Title: No One Gets Out Alive
Author: Adam Nevill
Genre: Horror
Age Group: Adult (18+)
Rating: 5 stars
Purchase: Amazon
Review copy provided by the publisher in exchange for an honest review
Darkness lives within …Cash-strapped, working for agencies and living in shared accommodation, Stephanie Booth feels she can fall no further. So when she takes a new room at the right price, she believes her luck has finally turned. But 82 Edgware Road is not what it appears to be. It’s not only the eerie atmosphere of the vast, neglected house, or the disturbing attitude of her new landlord, Knacker McGuire, that makes her uneasy – it’s the whispers behind the fireplace, the scratching beneath floors, the footsteps in the dark, and the young women weeping in neighbouring rooms. And when Knacker’s cousin Fergal arrives, the danger goes vertical. But this is merely a beginning, a gateway to horrors beyond Stephanie’s worst nightmares. And in a house where no one listens to the screams, will she ever get out alive?
In No One Gets Out Alive, Stephanie thinks her life can’t get any worse. But this wouldn’t be a horror novel, if things weren’t about to get ten times as bad. She ends up taking a room in a huge, but rambling, old building in desperate need of a make-over. The room is cheap, but she thinks that’s probably due to the bad state of the property. That is, until she starts hearing strange noises, even on her first night there. Ghostly stuff starts to happen: voices when no one’s around, screams in the dead of night, strange noises in the bathroom. Despite her better judgement (seriously, everyone would’ve gotten the hell out of there by then), Stephanie stays to stick it out…and then the true horror begins.
Knacker, her land lord, is a vile excuse for a human being. His cousin Fergal is easily ten times as worse. And their wicked personality is enhanced by the beings festering inside the house, a supernatural force that thrives on blood and control and sin. By then, the tension was so high I almost jumped off my seat every time someone as much as entered the room. The author has a spectacular ability of creating tension, of making the reader feel like they’re right there, alongside the main character, living through the terror too.
At first, I thought Stephanie’s character was weak, because who in their right mind doesn’t run when hell drops open you? But then I got to know her, she grew on me, and I figured she had this inner strength. She’s a lot tougher than we give her credit for. No matter what happens, she always finds the strength to keep on going.
And the house…it’s a character in its own right. You get that a lot with horror books, but no one does it as masterfully as this author. The malice grows slowly, creeping up on you, but after reading this book, you won’t be able to read “82 Edgware Road” without cringing.
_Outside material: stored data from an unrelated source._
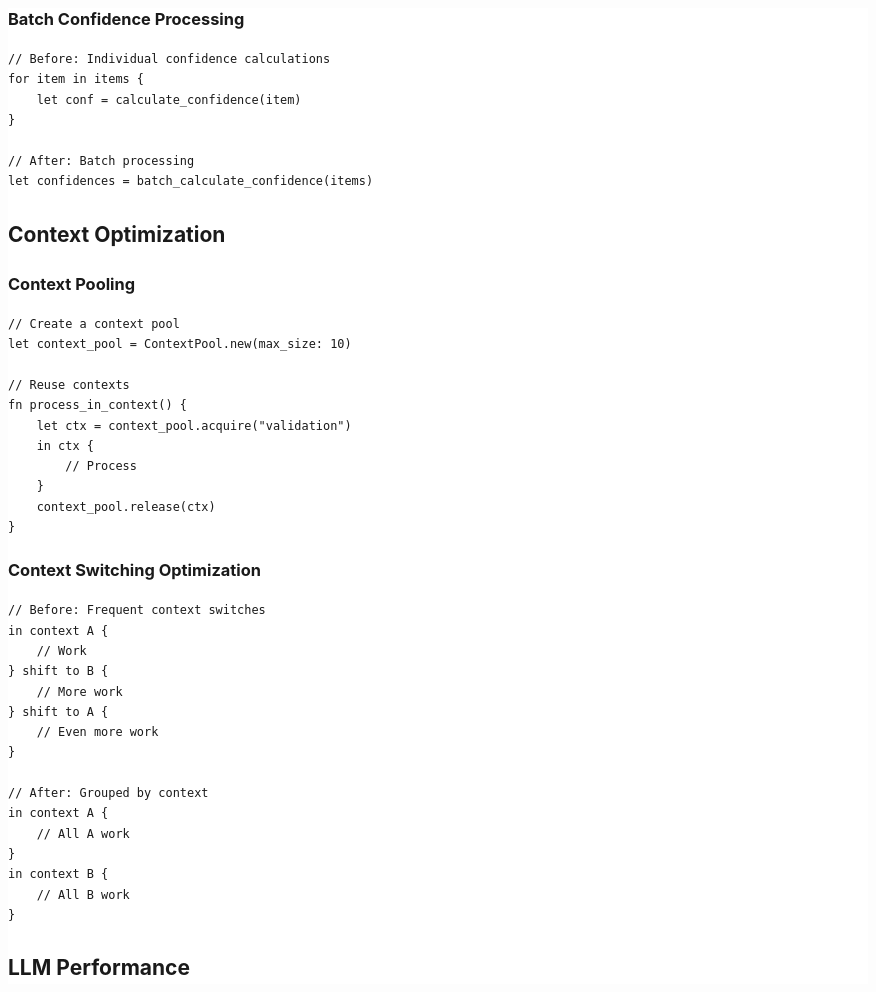 ### Batch Confidence Processing

```prism
// Before: Individual confidence calculations
for item in items {
    let conf = calculate_confidence(item)
}

// After: Batch processing
let confidences = batch_calculate_confidence(items)
```

## Context Optimization

### Context Pooling

```prism
// Create a context pool
let context_pool = ContextPool.new(max_size: 10)

// Reuse contexts
fn process_in_context() {
    let ctx = context_pool.acquire("validation")
    in ctx {
        // Process
    }
    context_pool.release(ctx)
}
```

### Context Switching Optimization

```prism
// Before: Frequent context switches
in context A {
    // Work
} shift to B {
    // More work
} shift to A {
    // Even more work
}

// After: Grouped by context
in context A {
    // All A work
}
in context B {
    // All B work
}
```

## LLM Performance
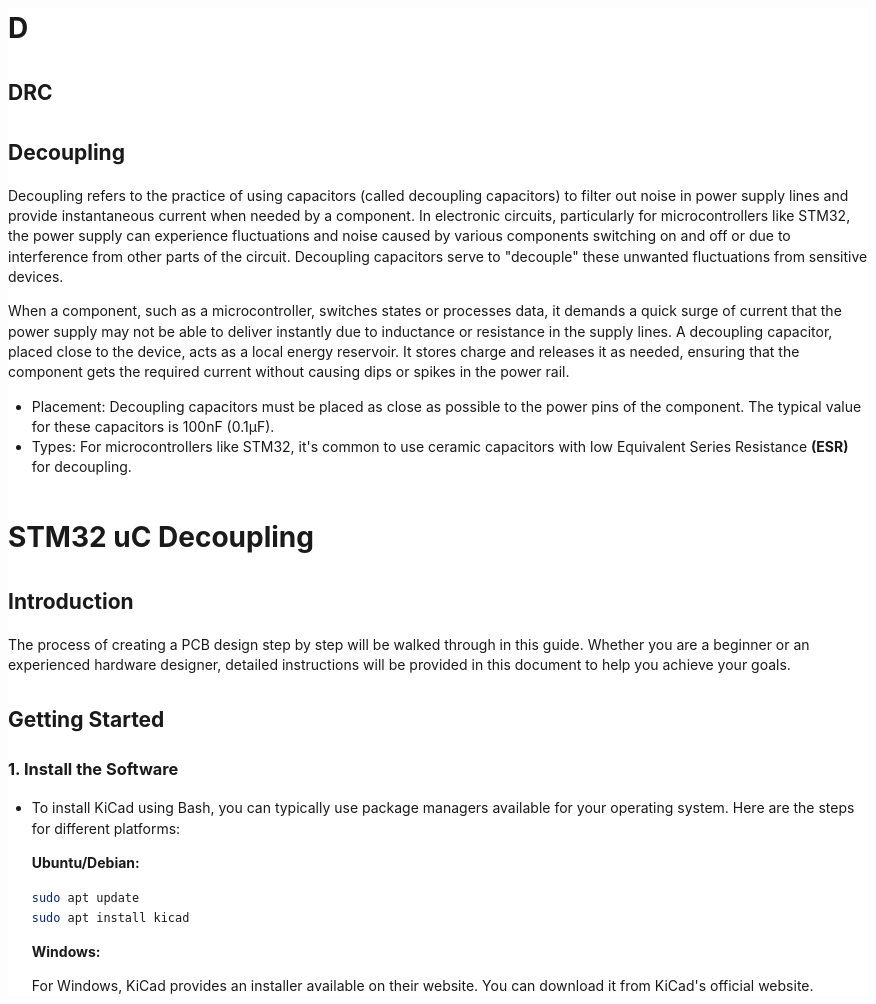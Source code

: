 # D

## DRC

## Decoupling

Decoupling refers to the practice of using capacitors (called decoupling capacitors) to filter out noise in power supply lines and provide instantaneous current when needed by a component. In electronic circuits, particularly for microcontrollers like STM32, the power supply can experience fluctuations and noise caused by various components switching on and off or due to interference from other parts of the circuit. Decoupling capacitors serve to "decouple" these unwanted fluctuations from sensitive devices.

When a component, such as a microcontroller, switches states or processes data, it demands a quick surge of current that the power supply may not be able to deliver instantly due to inductance or resistance in the supply lines. A decoupling capacitor, placed close to the device, acts as a local energy reservoir. It stores charge and releases it as needed, ensuring that the component gets the required current without causing dips or spikes in the power rail.

- Placement: Decoupling capacitors must be placed as close as possible to the power pins of the component. The typical value for these capacitors is 100nF (0.1µF).
- Types: For microcontrollers like STM32, it's common to use ceramic capacitors with low Equivalent Series Resistance **(ESR)** for decoupling.


# STM32 uC Decoupling

## Introduction

The process of creating a PCB design step by step will be walked through in this guide. Whether you are a beginner or an experienced hardware designer, detailed instructions will be provided in this document to help you achieve your goals.

## Getting Started

### 1. Install the Software

- To install KiCad using Bash, you can typically use package managers available for your operating system. Here are the steps for different platforms:

    **Ubuntu/Debian:**

    ```bash
    sudo apt update
    sudo apt install kicad
    ```

    **Windows:**

    For Windows, KiCad provides an installer available on their website. You can download it from KiCad's official website.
I guarantee it.
There’s an amazing plot twist toward the end that I didn’t see coming at all. Giving I read hundreds of horror books (not exaggerating, I read over a hundred last year) a year, that’s saying something.
The writing is sublime. The characters are realistic, even the villains. They’re vile and slimy, but they’re still three-dimensional people with hopes and aspirations, and when you look at it from their point of view, their reasoning makes sense. The plot is dark and brutal, and it might shock you, it might thrill you, but it will definitely leave you scared.